■ **EXERCISE DESCRIPTION**: Your answer should consist only of the records, copied exactly, with the images removed.

|---|

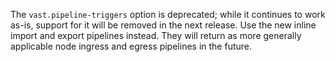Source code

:The `vast.pipeline-triggers` option is deprecated; while it continues to
work as-is, support for it will be removed in the next release. Use the
new inline import and export pipelines instead. They will return as more
generally applicable node ingress and egress pipelines in the future.
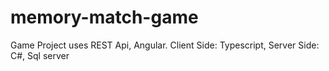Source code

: # memory-match-game
Game Project uses REST Api, Angular. Client Side: Typescript, Server Side: C#, Sql server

|---|

■ **YOUR RESPONSE**:
Source code

:The `vast.pipeline-triggers` option is deprecated; while it continues to
work as-is, support for it will be removed in the next release. Use the
new inline import and export pipelines instead. They will return as more
generally applicable node ingress and egress pipelines in the future.
Source code

: # memory-match-game
Game Project uses REST Api, Angular. Client Side: Typescript, Server Side: C#, Sql server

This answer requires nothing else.